* [RAW DATA]:
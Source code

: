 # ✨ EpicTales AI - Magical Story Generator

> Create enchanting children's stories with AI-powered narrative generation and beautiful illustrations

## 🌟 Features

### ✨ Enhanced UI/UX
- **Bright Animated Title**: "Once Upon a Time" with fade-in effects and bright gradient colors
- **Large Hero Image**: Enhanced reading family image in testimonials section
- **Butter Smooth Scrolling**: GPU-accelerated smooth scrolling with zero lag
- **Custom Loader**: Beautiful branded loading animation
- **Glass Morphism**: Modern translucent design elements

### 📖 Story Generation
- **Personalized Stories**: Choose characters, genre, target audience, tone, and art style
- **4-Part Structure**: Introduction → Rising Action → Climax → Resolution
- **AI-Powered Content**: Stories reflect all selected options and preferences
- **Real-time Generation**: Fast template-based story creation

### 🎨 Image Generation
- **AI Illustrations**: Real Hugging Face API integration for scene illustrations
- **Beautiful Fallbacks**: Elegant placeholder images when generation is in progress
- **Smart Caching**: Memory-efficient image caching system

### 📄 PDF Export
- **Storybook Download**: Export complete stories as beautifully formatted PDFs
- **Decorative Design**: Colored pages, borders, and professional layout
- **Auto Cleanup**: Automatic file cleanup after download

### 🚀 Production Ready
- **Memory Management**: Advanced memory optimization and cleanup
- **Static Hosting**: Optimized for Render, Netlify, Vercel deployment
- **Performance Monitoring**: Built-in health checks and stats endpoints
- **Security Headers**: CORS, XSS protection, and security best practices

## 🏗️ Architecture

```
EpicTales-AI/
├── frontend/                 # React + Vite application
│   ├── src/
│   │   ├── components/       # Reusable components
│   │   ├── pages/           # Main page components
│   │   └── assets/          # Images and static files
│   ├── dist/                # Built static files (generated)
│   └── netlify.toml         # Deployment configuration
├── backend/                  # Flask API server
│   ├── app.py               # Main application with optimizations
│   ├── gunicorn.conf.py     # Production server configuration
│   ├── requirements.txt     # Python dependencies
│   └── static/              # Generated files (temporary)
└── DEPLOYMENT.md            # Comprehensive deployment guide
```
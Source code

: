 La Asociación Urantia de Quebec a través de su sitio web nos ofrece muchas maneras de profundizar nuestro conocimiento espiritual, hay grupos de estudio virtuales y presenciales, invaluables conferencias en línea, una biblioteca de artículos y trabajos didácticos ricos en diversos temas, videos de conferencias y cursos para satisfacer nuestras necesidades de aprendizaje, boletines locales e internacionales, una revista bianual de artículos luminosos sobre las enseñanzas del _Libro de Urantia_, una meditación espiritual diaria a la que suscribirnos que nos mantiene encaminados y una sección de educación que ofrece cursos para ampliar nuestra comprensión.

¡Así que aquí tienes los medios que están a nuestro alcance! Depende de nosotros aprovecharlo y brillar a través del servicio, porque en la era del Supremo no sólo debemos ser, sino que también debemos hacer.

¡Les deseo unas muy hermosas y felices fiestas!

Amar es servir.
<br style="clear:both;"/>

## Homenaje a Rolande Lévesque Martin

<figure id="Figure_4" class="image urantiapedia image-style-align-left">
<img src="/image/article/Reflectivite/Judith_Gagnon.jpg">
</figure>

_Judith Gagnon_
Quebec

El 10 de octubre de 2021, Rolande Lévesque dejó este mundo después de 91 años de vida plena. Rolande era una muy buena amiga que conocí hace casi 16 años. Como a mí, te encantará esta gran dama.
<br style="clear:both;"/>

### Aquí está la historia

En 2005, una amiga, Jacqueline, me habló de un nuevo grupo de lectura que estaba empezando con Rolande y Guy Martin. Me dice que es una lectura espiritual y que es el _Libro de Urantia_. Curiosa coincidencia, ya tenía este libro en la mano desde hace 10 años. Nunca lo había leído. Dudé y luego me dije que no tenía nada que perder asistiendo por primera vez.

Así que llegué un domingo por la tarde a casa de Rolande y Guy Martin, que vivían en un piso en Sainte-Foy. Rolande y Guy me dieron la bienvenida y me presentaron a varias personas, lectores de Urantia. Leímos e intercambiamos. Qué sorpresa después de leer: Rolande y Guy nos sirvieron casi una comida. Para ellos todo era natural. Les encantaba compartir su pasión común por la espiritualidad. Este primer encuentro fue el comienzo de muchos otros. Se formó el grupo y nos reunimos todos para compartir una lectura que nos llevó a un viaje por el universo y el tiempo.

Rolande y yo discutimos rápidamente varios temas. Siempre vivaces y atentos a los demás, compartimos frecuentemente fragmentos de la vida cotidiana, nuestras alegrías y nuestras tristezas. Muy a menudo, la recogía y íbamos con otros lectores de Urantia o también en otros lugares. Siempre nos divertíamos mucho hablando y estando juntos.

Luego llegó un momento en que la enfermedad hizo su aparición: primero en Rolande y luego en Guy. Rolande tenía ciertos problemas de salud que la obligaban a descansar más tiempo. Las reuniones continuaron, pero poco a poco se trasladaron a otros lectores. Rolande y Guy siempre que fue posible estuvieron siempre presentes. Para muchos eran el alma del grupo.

* [WHAT IS BEING ASKED]: Within the listing above, extract exactly the lines from the line with "Así que llegué" to the line with "Rolande y yo", the two named lines included, and no others.

* [TASK ANSWER]:
Así que llegué un domingo por la tarde a casa de Rolande y Guy Martin, que vivían en un piso en Sainte-Foy. Rolande y Guy me dieron la bienvenida y me presentaron a varias personas, lectores de Urantia. Leímos e intercambiamos. Qué sorpresa después de leer: Rolande y Guy nos sirvieron casi una comida. Para ellos todo era natural. Les encantaba compartir su pasión común por la espiritualidad. Este primer encuentro fue el comienzo de muchos otros. Se formó el grupo y nos reunimos todos para compartir una lectura que nos llevó a un viaje por el universo y el tiempo.

Rolande y yo discutimos rápidamente varios temas. Siempre vivaces y atentos a los demás, compartimos frecuentemente fragmentos de la vida cotidiana, nuestras alegrías y nuestras tristezas. Muy a menudo, la recogía y íbamos con otros lectores de Urantia o también en otros lugares. Siempre nos divertíamos mucho hablando y estando juntos.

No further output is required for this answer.